ROCKFORD, Ill. — When Charlie Worboys lost his job, he feared searching for a new one at his age might be tough. Six years later, at 65, he’s still looking.
Luanne Lynch, 57, was laid off three times in the past decade and previous layoffs brought jobs with a lower salary; this time she can’t even get that.
A new Associated Press-NORC Center for Public Affairs Research poll finds many people older than 50 reporting great difficulty finding work and feeling that their age is a factor.
After Worboys was laid off and his hunt for another teaching job was fruitless, he sought counseling positions. When those leads dried up, he applied for jobs in juvenile detention centers, in sales and elsewhere. He finally settled for part-time work while still scouring online listings and sending out applications each week.
“They’re looking for the younger person,” he said. “They look at the number 65 and they don’t bother to look behind it.”
The poll found 55 percent of people 50 and older who have sought a job in the past five years characterized their search as difficult, and 43 percent thought employers were concerned about their age. Further, most in the poll reported finding few available jobs (69 percent), few that paid well (63 percent) or that offered adequate benefits (53 percent). About a third were told they were overqualified.
Still, some companies are welcoming older workers, and 43 percent of job seekers surveyed found a high demand for their skills and 31 percent said there was a high demand for their experience. Once on the job, older workers were far more likely to report benefits related to their age – 60 percent said colleagues had come to them for advice more often and 42 percent said they felt as if they were receiving more respect in the company.
People of all ages have been frustrated by the job market, and the unemployment rate for those 55 and older was 5.3 percent in September, lower than the 7.2 percent rate among all ages. By comparison, unemployment among those age 20-24 was 12.9 percent, and among those 25-54, 6.2 percent.
But long-term unemployment has been rampant among the oldest job seekers. Unemployed people age 45 to 54 were out of work 45 weeks on average, those 55 to 64 were jobless for 57 weeks and those 65 and older average 51 weeks.
Younger workers were unemployed for shorter periods of time.

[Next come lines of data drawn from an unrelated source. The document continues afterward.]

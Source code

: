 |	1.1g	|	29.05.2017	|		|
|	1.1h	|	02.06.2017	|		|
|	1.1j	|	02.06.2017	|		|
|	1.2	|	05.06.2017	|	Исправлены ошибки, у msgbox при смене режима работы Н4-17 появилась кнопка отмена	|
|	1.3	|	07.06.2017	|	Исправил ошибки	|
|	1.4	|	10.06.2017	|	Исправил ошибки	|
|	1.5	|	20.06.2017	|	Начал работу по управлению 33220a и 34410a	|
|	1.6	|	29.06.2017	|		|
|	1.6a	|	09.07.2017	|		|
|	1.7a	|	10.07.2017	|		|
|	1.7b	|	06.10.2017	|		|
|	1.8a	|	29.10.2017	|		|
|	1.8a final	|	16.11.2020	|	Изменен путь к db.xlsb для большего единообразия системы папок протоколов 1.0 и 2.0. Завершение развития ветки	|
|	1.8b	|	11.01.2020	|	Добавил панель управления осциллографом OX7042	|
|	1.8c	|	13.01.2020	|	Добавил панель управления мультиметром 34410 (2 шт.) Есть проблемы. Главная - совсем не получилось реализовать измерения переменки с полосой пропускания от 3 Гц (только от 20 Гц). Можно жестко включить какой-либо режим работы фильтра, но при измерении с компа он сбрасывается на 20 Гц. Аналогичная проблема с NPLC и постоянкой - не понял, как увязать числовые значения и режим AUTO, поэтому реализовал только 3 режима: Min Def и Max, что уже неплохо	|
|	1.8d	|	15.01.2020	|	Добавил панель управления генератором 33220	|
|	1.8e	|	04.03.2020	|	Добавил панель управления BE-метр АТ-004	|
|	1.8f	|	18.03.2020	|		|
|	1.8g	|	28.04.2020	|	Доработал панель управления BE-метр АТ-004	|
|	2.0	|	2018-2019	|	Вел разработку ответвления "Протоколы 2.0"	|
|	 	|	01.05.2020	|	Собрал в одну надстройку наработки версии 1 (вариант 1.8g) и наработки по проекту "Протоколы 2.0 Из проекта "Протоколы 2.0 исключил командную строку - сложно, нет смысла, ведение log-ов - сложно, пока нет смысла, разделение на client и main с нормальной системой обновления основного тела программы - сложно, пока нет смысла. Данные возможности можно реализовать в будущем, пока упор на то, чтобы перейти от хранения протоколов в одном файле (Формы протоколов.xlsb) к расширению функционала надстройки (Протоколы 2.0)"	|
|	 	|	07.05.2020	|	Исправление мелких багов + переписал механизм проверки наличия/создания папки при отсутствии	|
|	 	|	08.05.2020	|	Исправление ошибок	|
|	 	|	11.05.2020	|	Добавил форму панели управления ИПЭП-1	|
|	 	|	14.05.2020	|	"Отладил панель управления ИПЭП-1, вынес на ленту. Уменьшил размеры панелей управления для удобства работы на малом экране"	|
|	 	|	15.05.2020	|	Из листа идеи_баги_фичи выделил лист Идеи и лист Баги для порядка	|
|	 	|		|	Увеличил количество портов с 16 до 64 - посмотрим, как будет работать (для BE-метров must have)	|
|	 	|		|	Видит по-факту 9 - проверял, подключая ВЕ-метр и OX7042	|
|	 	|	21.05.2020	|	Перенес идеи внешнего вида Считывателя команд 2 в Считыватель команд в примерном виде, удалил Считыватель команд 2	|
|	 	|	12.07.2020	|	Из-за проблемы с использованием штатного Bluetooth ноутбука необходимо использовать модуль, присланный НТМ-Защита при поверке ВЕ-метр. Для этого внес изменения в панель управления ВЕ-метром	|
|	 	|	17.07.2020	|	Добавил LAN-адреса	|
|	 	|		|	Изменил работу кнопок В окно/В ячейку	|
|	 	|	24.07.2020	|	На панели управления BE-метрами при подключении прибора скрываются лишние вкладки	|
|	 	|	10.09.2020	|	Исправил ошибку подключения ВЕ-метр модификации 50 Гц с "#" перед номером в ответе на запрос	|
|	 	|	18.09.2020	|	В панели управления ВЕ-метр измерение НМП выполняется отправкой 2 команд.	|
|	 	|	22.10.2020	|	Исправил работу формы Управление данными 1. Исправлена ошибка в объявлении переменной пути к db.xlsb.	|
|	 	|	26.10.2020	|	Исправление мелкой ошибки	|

Sixty-three percent of those who searched for a job cited financial need, and 19 percent said it was because they were laid off. Far smaller numbers searched because they wanted to change careers, find a better salary or benefits, escape unhappiness at a previous job or simply get out of the house.
Lynch, of San Gabriel, Calif., hated taking a step down after the earlier layoffs, but this time only one interview has come from 70-some applications.
“It’s starting at the bottom,” she said. “And frankly, I’m getting too old to be starting at the bottom.”
Bob Gershberg, a corporate recruiter in St. Petersburg, Fla., said unemployed people, regardless of age, have had trouble getting rehired. But he said older workers have faced an added layer of skepticism from employers.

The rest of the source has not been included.